An interview with Lizz Winstead, comedian and co-creator of The Daily Show

"It's not usually this crazy," Lizz Winstead apologizes, greeting me at the door of her Brooklyn apartment alongside two overstimulated dogs. Inside, a small staff helping prepare Lady Parts Justice for its upcoming launch. The site is the latest in a long line of projects that straddle the sometimes treacherous line between comedy and politics.

Winstead's impressive CV includes co-founding both The Daily Show and the since-departed left-wing radio station Air America, on which she co-hosted a program with Chuck D. and then relatively unknown politics wonk named Rachel Maddow.

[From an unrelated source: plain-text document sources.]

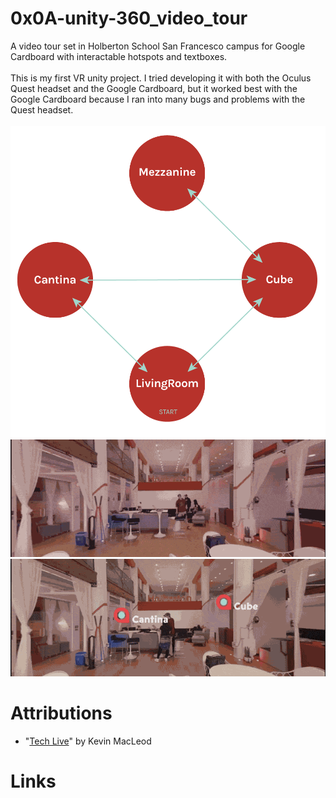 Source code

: # 0x0A-unity-360_video_tour
A video tour set in Holberton School San Francesco campus for Google Cardboard with interactable hotspots and textboxes.<br><br>
This is my first VR unity project. I tried developing it with both the Oculus Quest headset and the Google Cardboard, but it worked best with the Google Cardboard because I ran into many bugs and problems with the Quest headset.<br><br>
![Screenshot](map.png)<br>
![Alt Text](image1.gif)<br>
![Alt Text](image2.gif)<br>


# Attributions
* "[Tech Live](https://incompetech.filmmusic.io/song/4463-tech-live/)" by Kevin MacLeod
# Links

In the wake of a series of standup shows throughout the midwest, the comedian opted to focus her political efforts on a primary political cause — on that has been at the forefront of a number of recent news cycles due primarily to unfortunate turns of events.

Built with the help of a recent Indiegogo campaign, Lady Parts Justice aims to sign light on the struggles of reproductive rights through a series of well-produced, star-studded comedy videos and some cold, hard facts. It's an issue that's been at the front of Winstead's activism since the product of a conservative midwestern upbringing found herself at an abortion clinic at age 17, an experience she writes about at length in her 2012 essay collection, Lizz Free for Die.

We grabbed a couple of chairs coated in dog fur to discuss the cross section of politics and comedy and how some funny YouTube videos might some day effect change.